En el terreno de las relaciones internacionales, nada nuevo. Respecto a Venezuela, el mandatario no fue más allá del ya sabido reconocimiento al líder opositor venezolano Juan Guaidó (lo siento por sus partidarios de la llamada “línea dura” del exilio cubano: Cuba tampoco estuvo presente en el discurso). Esta noche, al menos, Nicolás Maduro puede dormir más tranquilo.
En esta ocasión Trump, al dirigirse a ambas cámaras, con una en abierta oposición, no se limitó a un burdo acto de campaña, y es una buena noticia. La mala, que en muchos momentos sus palabras no fueron más allá de un mitin electoral glorificado.
Como ocurrió en su discurso de 2017, el punto de diferencia lo establece el predominio de promesas y buenas intenciones sobre el anuncio de fórmulas concretas, la ausencia de una mayor profundización o la falta de detalles.
Pero en ello el actual mandatario no se ha apartado demasiado a lo realizado por algunos de los que lo precedieron en el cargo, así que tiene a su favor una realidad más o menos aplastante: lo que debía ser un planteamiento realista sobre las condiciones del país y los planes para avanzar en la solución de los problemas nunca se ha librado del pecado de no ir más allá, casi siempre, de una declaración partidista.
Como en los otros dos (tres) discursos de este tipo que le antecedieron, Trump volvió a adoptar su cara más “presidencial” y pragmática. Fue un discurso bien escrito y bien leído, marcado por un tono positivo y sin estridencias —algo a esperar en un público y lugar que no busca, aunque no siempre evita la algarabía—, pero ello ya se esperaba.

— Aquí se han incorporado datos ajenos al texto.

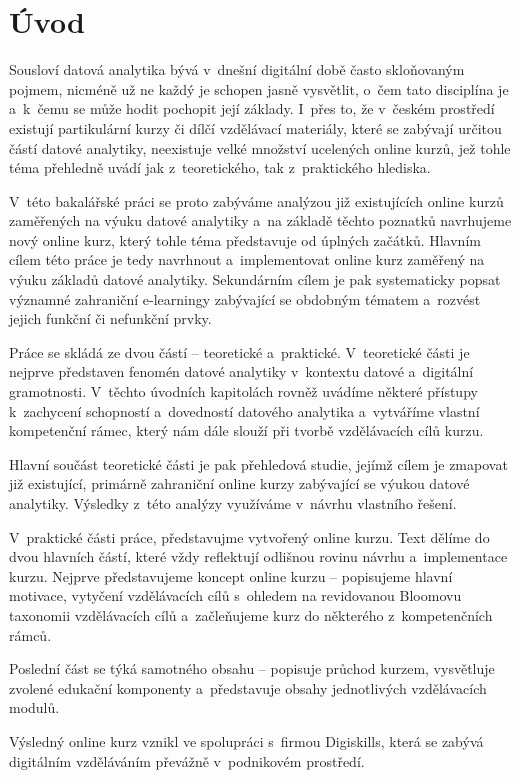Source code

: \hypertarget{uxfavod}{%
\chapter*{Úvod}\label{uvod}}

Sousloví datová analytika bývá v~dnešní digitální době často skloňovaným pojmem, nicméně už ne každý je schopen jasně vysvětlit, o~čem tato disciplína je a~k~čemu se může hodit pochopit její základy. I~přes to, že v~českém prostředí existují partikulární kurzy či dílčí vzdělávací materiály, které se zabývají určitou částí datové analytiky, neexistuje velké množství ucelených online kurzů, jež tohle téma přehledně uvádí jak z~teoretického, tak z~praktického hlediska.

V~této bakalářské práci se proto zabýváme analýzou již existujících online kurzů zaměřených na výuku datové analytiky a~na základě těchto poznatků navrhujeme nový online kurz, který tohle téma představuje od úplných začátků. Hlavním cílem této práce je tedy navrhnout a~implementovat online kurz zaměřený na výuku základů datové analytiky. Sekundárním cílem je pak systematicky popsat významné zahraniční e-learningy zabývající se obdobným tématem a~rozvést jejich funkční či nefunkční prvky.

Práce se skládá ze dvou částí -- teoretické a~praktické. V~teoretické části je nejprve představen fenomén datové analytiky v~kontextu datové a~digitální gramotnosti. V~těchto úvodních kapitolách rovněž uvádíme některé přístupy k~zachycení schopností a~dovedností datového analytika a~vytváříme vlastní kompetenční rámec, který nám dále slouží při tvorbě vzdělávacích cílů kurzu.

Hlavní součást teoretické části je pak přehledová studie, jejímž cílem je zmapovat již existující, primárně zahraniční online kurzy zabývající se výukou datové analytiky. Výsledky z~této analýzy využíváme v~návrhu vlastního řešení.

V~praktické části práce, představujme vytvořený online kurzu. Text dělíme do dvou hlavních částí, které vždy reflektují odlišnou rovinu návrhu a~implementace kurzu. Nejprve představujeme koncept online kurzu -- popisujeme hlavní motivace, vytyčení vzdělávacích cílů s~ohledem na revidovanou Bloomovu taxonomii vzdělávacích cílů a~začleňujeme kurz do některého z~kompetenčních rámců.

Poslední část se týká samotného obsahu -- popisuje průchod kurzem, vysvětluje zvolené edukační komponenty a~představuje obsahy jednotlivých vzdělávacích modulů.

Výsledný online kurz vznikl ve spolupráci s~firmou Digiskills, která se zabývá digitálním vzděláváním převážně v~podnikovém prostředí.
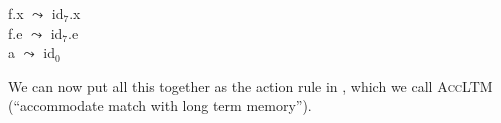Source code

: \begin{ex}
\begin{subex}
\item  f.x $\leadsto$ id$_7$.x\\
       f.e $\leadsto$ id$_7$.e\\
       a $\leadsto$ id$_0$

\item {} 
 
\end{subex} 
   
\end{ex} 


 
We can now put all this together as the action rule in \nexteg{},
which we call \textsc{AccLTM} (``accommodate match with long term
memory'').  

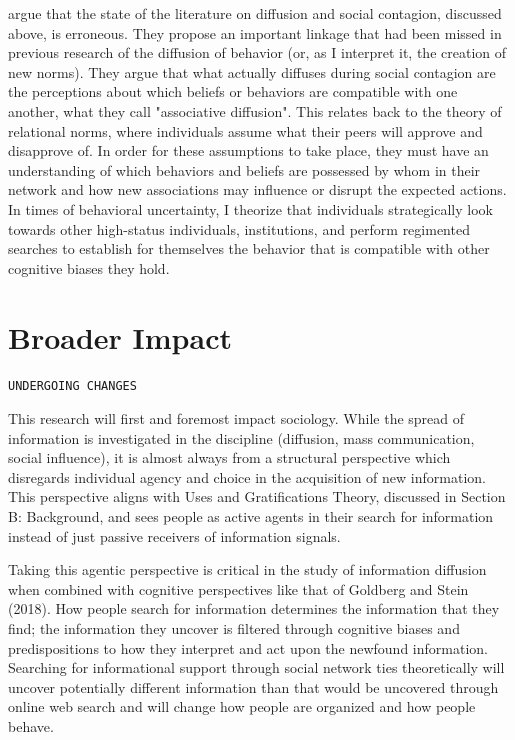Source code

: \citet{goldbergSocialContagionAssociative2018} argue that the state of the
literature on diffusion and social contagion, discussed above, is erroneous.
They propose an important linkage that had been missed in previous research of
the diffusion of behavior (or, as I interpret it, the creation of new norms).
They argue that what actually diffuses during social contagion are the
perceptions about which beliefs or behaviors are compatible with one another,
what they call "associative diffusion". 
This relates back to the theory of relational norms, where individuals assume
what their peers will approve and disapprove of. In order for these assumptions 
to take place, they must have an understanding of which behaviors and beliefs
are possessed by whom in their network and how new associations may influence
or disrupt the expected actions. 
In times of behavioral uncertainty, I
theorize that individuals strategically look towards other high-status
individuals, institutions, and perform regimented searches to establish for
themselves the behavior that is compatible with other cognitive biases they
hold.

\section{Broader Impact}
\begin{center}
    \texttt{UNDERGOING CHANGES}
\end{center}


This research will first and foremost impact sociology. While the spread
of information is investigated in the discipline (diffusion, mass
communication, social influence), it is almost always from a structural
perspective which disregards individual agency and choice in the
acquisition of new information. This perspective aligns with Uses and
Gratifications Theory, discussed in Section B: Background, and sees
people as active agents in their search for information instead of just
passive receivers of information signals.

Taking this agentic perspective is critical in the study of information
diffusion when combined with cognitive perspectives like that of
Goldberg and Stein (2018). How people search for information determines
the information that they find; the information they uncover is filtered
through cognitive biases and predispositions to how they interpret and
act upon the newfound information. Searching for informational support
through social network ties theoretically will uncover potentially
different information than that would be uncovered through online web
search and will change how people are organized and how people behave.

El problema actual con la administración de Trump, es que ya no despierta interrogantes —aunque sí algarabía con los tuits del mandatario— y se conoce desde hace tiempo que su labor presidencial está enfocada en su agenda ideológica y dirigida por su afán de reelección. Y ello no lo altera discurso alguno, más allá de la pompa y el espectáculo.